The Cardinal Plant
By Joyce Corson
Guest Columnist
SYRACUSE — The cardinal flower is a brilliant scarlet-colored native wildflower that grows in marshes, stream banks and low woods. Its extremely showy blossoms can be recognized at considerable distance. Few native plants have flowers of such intense color as this common herbaceous perennial.
This cardinal flower’s, campanulaceae (bellflower), shiny leaves are alternate with a toothed margin and their rhizomes overwinter with small rosettes of leaves.
Brilliant red blooms first mature in late summer and continue into mid-fall. The showy flowers begin opening at the bottom of a terminal flower spike and continue to the top.
Propagate this plant either by seed or by separating the rosettes from the parent plant in the spring. Here in my garden it is sharing space with the pink Joe-Pie Weed, eupatorium purpureum. It is far from an unwanted weed to me, one of many beautiful native that lasts through fall.
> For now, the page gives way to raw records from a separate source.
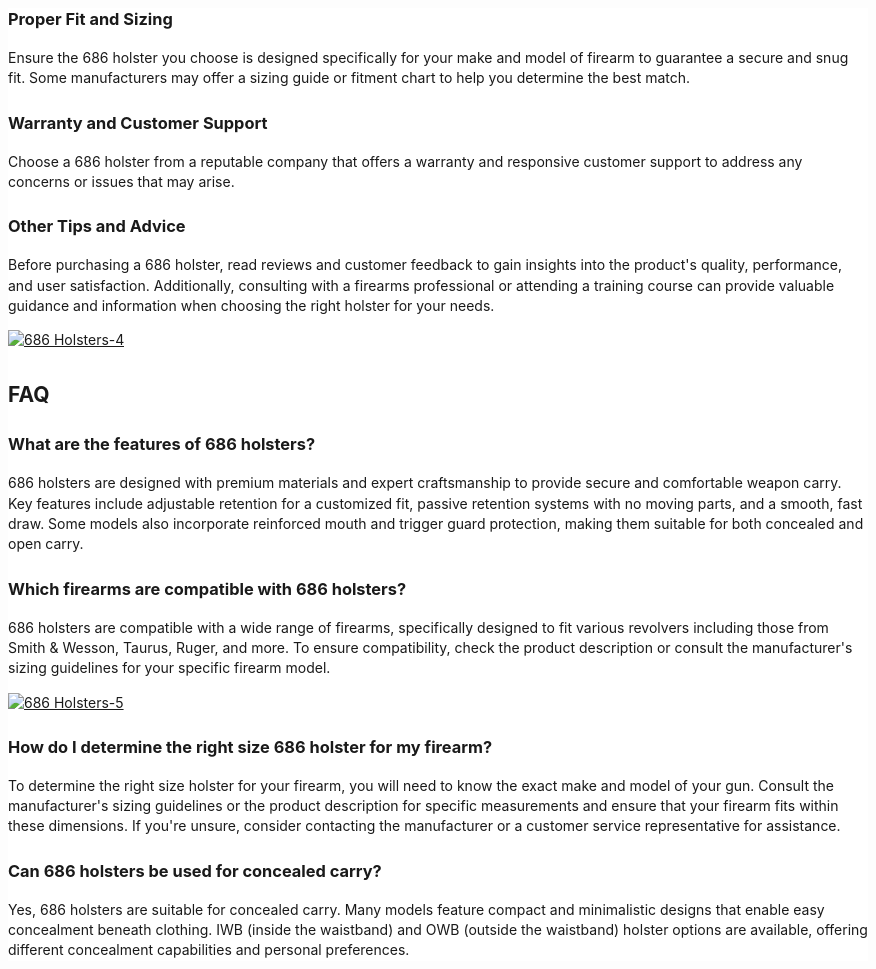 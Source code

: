 ### Proper Fit and Sizing

Ensure the 686 holster you choose is designed specifically for your make and model of firearm to guarantee a secure and snug fit. Some manufacturers may offer a sizing guide or fitment chart to help you determine the best match.

### Warranty and Customer Support

Choose a 686 holster from a reputable company that offers a warranty and responsive customer support to address any concerns or issues that may arise.

### Other Tips and Advice

Before purchasing a 686 holster, read reviews and customer feedback to gain insights into the product's quality, performance, and user satisfaction. Additionally, consulting with a firearms professional or attending a training course can provide valuable guidance and information when choosing the right holster for your needs.

<div><a href="https://serp.ly/@universityofguns/amazon/686-holsters?utm_source=universityofguns&utm_medium=website&utm_campaign=universityofguns.com&utm_content=686-holsters&utm_term=686-holsters-4"><img src="https://imagedelivery.net/vy2bglCGN6hEeWOnSe2c7A/686+Holsters-4/public" alt="686 Holsters-4"></a></div>

## FAQ

### What are the features of 686 holsters?

686 holsters are designed with premium materials and expert craftsmanship to provide secure and comfortable weapon carry. Key features include adjustable retention for a customized fit, passive retention systems with no moving parts, and a smooth, fast draw. Some models also incorporate reinforced mouth and trigger guard protection, making them suitable for both concealed and open carry.

### Which firearms are compatible with 686 holsters?

686 holsters are compatible with a wide range of firearms, specifically designed to fit various revolvers including those from Smith & Wesson, Taurus, Ruger, and more. To ensure compatibility, check the product description or consult the manufacturer's sizing guidelines for your specific firearm model.

<div><a href="https://serp.ly/@universityofguns/amazon/686-holsters?utm_source=universityofguns&utm_medium=website&utm_campaign=universityofguns.com&utm_content=686-holsters&utm_term=686-holsters-5"><img src="https://imagedelivery.net/vy2bglCGN6hEeWOnSe2c7A/686+Holsters-5/public" alt="686 Holsters-5"></a></div>

### How do I determine the right size 686 holster for my firearm?

To determine the right size holster for your firearm, you will need to know the exact make and model of your gun. Consult the manufacturer's sizing guidelines or the product description for specific measurements and ensure that your firearm fits within these dimensions. If you're unsure, consider contacting the manufacturer or a customer service representative for assistance.

### Can 686 holsters be used for concealed carry?

Yes, 686 holsters are suitable for concealed carry. Many models feature compact and minimalistic designs that enable easy concealment beneath clothing. IWB (inside the waistband) and OWB (outside the waistband) holster options are available, offering different concealment capabilities and personal preferences.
It had appeared in the wetland near our home. You can also, after blooming, lay the spent flower stalk down on the ground and put a rock on top. New growth will evolve, under the rock if soil is kept moist.
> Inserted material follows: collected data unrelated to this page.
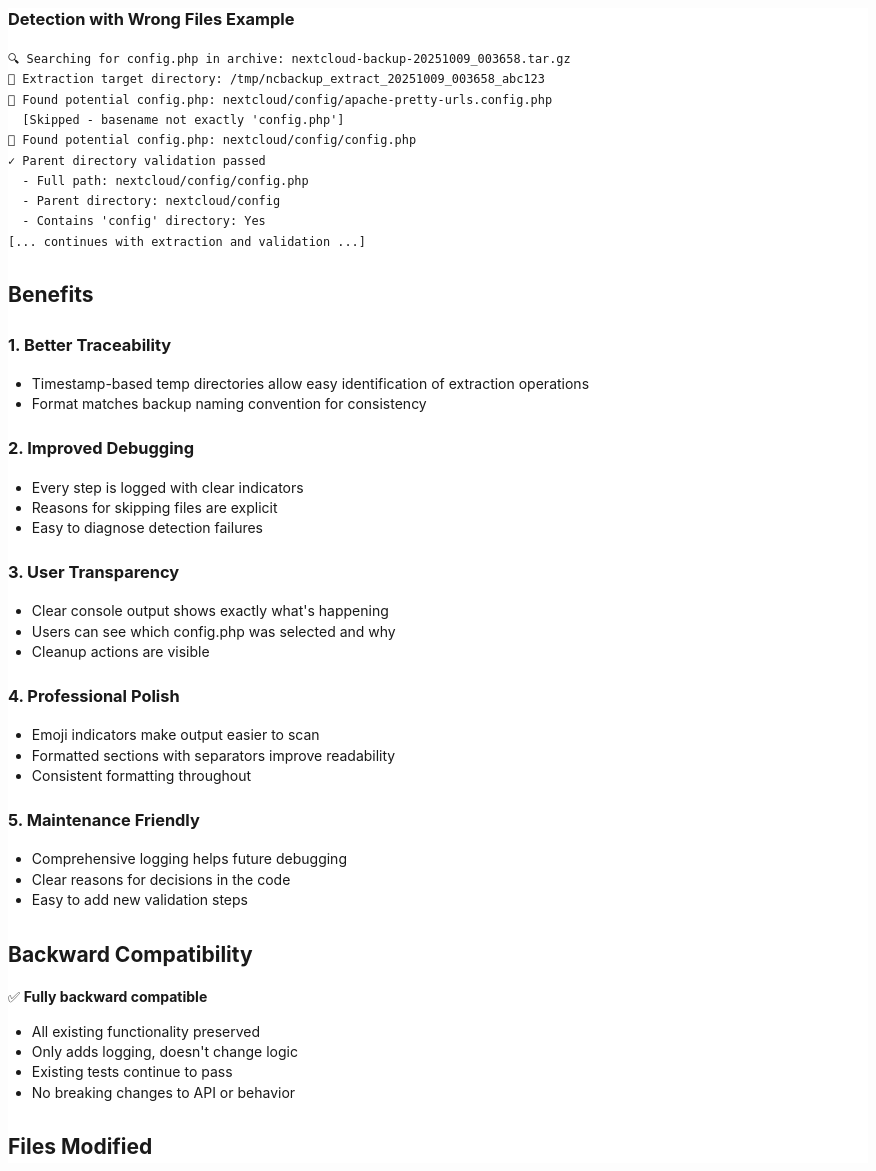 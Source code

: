 ### Detection with Wrong Files Example

```
🔍 Searching for config.php in archive: nextcloud-backup-20251009_003658.tar.gz
📂 Extraction target directory: /tmp/ncbackup_extract_20251009_003658_abc123
📄 Found potential config.php: nextcloud/config/apache-pretty-urls.config.php
  [Skipped - basename not exactly 'config.php']
📄 Found potential config.php: nextcloud/config/config.php
✓ Parent directory validation passed
  - Full path: nextcloud/config/config.php
  - Parent directory: nextcloud/config
  - Contains 'config' directory: Yes
[... continues with extraction and validation ...]
```

## Benefits

### 1. Better Traceability
- Timestamp-based temp directories allow easy identification of extraction operations
- Format matches backup naming convention for consistency

### 2. Improved Debugging
- Every step is logged with clear indicators
- Reasons for skipping files are explicit
- Easy to diagnose detection failures

### 3. User Transparency
- Clear console output shows exactly what's happening
- Users can see which config.php was selected and why
- Cleanup actions are visible

### 4. Professional Polish
- Emoji indicators make output easier to scan
- Formatted sections with separators improve readability
- Consistent formatting throughout

### 5. Maintenance Friendly
- Comprehensive logging helps future debugging
- Clear reasons for decisions in the code
- Easy to add new validation steps

## Backward Compatibility

✅ **Fully backward compatible**
- All existing functionality preserved
- Only adds logging, doesn't change logic
- Existing tests continue to pass
- No breaking changes to API or behavior

## Files Modified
I learned more about this plant from a speaker on native plants at a Master Gardener plant workshop. The speaker explained the lobelia was unique in that it would bloom after the seeds were rooted with a water source that was dependable on following the rise, flow and drainage that would allow the seeds to mature sprout and grow after the flow would reside! I could achieve this system by sculpturing the design of the garden beside the entrance to our home.
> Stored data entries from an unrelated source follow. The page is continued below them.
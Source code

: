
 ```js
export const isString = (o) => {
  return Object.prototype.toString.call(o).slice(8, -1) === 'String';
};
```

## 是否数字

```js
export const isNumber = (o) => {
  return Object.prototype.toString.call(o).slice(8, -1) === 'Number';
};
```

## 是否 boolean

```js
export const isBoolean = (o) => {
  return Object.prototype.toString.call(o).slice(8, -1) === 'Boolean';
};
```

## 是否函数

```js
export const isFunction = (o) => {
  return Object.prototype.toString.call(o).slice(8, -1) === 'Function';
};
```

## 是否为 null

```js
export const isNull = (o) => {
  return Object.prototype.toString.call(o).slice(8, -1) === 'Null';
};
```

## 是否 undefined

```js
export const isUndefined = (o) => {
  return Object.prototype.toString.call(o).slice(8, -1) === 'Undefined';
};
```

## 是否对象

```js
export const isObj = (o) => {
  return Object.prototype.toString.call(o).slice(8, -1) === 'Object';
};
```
This plant is effective in moist areas of woodland, shade gardens, wet meadows, or along streams or ponds. Also water gardens and rain gardens. It adds late summer bloom and height to borders as long as the soil is kept uniformly moist. It attracts hummingbirds and butterflies making it a welcome addition to a pollinator garden.
A number of hybrid cultivars of the cardinal flower have been produced; the most popular is “Queen Victoria” with blood-red flowers and bronze foliage.
Plants are the foundation of life. They use energy from sunlight to convert carbon dioxide from the air and water into food. This simple process, photosynthesis, provides the energy animals need and the oxygen we all breathe. Plants are powerful.